(Plain-text document sources)
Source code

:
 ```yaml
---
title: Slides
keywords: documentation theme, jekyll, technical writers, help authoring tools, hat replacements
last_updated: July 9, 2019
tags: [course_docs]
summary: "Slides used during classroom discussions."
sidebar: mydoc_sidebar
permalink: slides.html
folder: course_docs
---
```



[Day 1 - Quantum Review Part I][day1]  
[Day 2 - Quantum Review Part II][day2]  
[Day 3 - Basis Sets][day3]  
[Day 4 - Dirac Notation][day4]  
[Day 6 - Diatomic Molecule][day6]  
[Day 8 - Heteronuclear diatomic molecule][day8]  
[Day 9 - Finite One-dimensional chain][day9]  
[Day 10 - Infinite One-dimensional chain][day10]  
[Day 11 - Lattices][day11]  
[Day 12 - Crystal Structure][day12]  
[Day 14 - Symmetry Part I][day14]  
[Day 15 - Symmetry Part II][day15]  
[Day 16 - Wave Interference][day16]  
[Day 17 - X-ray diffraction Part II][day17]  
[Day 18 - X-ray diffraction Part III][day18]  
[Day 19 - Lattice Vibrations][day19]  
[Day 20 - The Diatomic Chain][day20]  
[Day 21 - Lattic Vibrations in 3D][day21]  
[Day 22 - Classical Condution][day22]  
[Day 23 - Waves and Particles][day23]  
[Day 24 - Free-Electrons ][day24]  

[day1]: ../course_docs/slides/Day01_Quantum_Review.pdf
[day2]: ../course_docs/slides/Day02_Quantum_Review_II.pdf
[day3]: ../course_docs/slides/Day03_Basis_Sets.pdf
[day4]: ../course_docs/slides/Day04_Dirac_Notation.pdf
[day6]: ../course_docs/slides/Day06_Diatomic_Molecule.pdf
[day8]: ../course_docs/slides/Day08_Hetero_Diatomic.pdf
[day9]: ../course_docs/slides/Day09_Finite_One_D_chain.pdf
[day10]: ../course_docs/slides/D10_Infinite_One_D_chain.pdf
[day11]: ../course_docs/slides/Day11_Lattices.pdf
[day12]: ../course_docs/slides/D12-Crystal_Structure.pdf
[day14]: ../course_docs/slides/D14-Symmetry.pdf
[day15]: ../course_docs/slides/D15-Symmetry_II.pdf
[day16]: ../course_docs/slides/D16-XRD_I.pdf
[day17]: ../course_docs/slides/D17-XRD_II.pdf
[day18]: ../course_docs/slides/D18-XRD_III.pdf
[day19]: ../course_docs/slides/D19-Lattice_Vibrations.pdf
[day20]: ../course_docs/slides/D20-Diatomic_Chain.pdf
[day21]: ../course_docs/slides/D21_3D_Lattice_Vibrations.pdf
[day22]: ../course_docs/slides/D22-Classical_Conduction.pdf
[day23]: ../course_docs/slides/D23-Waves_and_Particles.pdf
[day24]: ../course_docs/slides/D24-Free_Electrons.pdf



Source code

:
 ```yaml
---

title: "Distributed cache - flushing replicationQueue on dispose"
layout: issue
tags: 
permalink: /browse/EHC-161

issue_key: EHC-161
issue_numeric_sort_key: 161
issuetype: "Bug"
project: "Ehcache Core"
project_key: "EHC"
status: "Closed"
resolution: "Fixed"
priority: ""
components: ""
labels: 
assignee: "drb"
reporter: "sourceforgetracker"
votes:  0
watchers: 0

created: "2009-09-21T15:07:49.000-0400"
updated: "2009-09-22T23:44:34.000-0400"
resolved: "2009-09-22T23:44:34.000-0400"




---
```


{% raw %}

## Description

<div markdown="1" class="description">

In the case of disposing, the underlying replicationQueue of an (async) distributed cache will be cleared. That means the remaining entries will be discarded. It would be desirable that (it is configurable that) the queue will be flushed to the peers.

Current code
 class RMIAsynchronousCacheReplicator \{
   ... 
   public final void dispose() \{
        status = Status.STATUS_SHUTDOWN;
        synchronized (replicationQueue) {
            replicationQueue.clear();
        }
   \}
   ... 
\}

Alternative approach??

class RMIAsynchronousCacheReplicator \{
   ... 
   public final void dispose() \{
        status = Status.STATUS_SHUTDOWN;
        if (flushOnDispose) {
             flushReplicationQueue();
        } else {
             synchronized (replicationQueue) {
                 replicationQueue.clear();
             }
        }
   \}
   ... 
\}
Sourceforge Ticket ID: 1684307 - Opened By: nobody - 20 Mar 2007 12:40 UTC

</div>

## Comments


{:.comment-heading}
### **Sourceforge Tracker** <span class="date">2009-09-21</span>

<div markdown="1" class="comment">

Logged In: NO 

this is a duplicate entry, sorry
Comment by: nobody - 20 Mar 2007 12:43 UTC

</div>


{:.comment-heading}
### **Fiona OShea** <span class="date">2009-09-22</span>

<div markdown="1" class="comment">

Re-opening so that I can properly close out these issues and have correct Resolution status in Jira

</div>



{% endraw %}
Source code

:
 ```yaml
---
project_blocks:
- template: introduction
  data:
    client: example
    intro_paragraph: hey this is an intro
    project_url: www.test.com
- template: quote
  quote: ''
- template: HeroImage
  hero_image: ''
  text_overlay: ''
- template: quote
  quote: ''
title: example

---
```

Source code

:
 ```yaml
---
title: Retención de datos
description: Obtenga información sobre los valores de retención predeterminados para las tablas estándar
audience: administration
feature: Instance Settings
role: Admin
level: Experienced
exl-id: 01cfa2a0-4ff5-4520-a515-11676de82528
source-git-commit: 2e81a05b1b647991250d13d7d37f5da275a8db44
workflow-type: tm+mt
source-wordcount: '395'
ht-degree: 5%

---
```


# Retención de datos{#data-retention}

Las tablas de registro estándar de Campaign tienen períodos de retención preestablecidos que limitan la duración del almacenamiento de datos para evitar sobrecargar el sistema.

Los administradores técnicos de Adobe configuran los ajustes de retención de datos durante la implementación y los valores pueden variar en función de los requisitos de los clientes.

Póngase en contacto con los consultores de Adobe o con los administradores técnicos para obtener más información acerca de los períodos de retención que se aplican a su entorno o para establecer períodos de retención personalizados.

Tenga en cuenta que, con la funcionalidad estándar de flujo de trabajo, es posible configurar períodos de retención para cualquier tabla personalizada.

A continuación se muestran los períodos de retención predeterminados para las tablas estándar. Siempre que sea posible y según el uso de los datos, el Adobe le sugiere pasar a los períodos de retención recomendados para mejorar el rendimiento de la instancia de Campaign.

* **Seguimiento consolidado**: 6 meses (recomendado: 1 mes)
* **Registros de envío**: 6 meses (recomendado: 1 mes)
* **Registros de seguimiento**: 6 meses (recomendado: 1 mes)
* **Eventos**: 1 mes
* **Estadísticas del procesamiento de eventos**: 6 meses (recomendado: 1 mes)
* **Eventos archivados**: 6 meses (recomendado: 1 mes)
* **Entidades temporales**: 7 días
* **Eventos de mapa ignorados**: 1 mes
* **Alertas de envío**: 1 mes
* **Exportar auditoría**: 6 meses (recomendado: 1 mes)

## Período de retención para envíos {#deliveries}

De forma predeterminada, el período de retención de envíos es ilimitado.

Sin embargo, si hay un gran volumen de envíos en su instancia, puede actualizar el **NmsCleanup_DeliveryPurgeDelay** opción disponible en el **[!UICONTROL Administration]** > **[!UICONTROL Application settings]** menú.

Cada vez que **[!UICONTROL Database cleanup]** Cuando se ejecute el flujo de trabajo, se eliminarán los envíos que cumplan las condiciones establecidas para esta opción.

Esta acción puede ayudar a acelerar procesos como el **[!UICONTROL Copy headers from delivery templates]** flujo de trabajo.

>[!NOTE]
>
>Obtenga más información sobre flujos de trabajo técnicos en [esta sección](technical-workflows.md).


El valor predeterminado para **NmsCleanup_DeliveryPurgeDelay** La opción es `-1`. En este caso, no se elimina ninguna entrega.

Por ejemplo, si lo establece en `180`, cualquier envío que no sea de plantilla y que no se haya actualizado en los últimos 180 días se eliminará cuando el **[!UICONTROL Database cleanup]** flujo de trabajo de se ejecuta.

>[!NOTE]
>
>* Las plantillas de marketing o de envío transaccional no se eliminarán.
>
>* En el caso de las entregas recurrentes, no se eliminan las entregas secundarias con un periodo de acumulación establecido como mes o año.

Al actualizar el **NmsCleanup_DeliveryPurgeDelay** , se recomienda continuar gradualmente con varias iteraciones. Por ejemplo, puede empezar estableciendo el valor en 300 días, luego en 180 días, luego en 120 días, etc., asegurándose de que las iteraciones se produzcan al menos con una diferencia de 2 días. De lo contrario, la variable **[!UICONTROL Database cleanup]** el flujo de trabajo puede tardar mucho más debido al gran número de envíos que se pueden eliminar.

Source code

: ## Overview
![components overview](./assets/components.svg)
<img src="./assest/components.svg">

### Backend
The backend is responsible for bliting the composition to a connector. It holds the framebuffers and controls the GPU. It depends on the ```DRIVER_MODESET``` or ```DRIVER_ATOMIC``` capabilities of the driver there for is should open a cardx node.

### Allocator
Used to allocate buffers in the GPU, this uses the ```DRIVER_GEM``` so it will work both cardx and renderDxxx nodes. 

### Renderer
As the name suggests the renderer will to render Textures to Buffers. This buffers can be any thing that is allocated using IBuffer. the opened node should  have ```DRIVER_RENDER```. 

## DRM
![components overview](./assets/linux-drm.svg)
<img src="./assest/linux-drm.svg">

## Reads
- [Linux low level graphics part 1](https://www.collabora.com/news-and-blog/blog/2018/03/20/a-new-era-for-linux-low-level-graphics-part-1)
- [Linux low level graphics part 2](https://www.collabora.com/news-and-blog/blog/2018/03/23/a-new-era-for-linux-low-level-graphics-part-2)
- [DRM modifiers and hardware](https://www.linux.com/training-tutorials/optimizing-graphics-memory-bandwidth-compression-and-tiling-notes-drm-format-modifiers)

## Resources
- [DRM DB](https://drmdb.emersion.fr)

▶ [Assignment]: Please copy the lines in the records above between the one holding "Póngase en contacto" and the one holding "eventos**: 6 meses (recomendado: 1 mes)", inclusive, exactly and with no other line.

▶ [Completed task]:
Póngase en contacto con los consultores de Adobe o con los administradores técnicos para obtener más información acerca de los períodos de retención que se aplican a su entorno o para establecer períodos de retención personalizados.

Tenga en cuenta que, con la funcionalidad estándar de flujo de trabajo, es posible configurar períodos de retención para cualquier tabla personalizada.

A continuación se muestran los períodos de retención predeterminados para las tablas estándar. Siempre que sea posible y según el uso de los datos, el Adobe le sugiere pasar a los períodos de retención recomendados para mejorar el rendimiento de la instancia de Campaign.

* **Seguimiento consolidado**: 6 meses (recomendado: 1 mes)
* **Registros de envío**: 6 meses (recomendado: 1 mes)
* **Registros de seguimiento**: 6 meses (recomendado: 1 mes)
* **Eventos**: 1 mes
* **Estadísticas del procesamiento de eventos**: 6 meses (recomendado: 1 mes)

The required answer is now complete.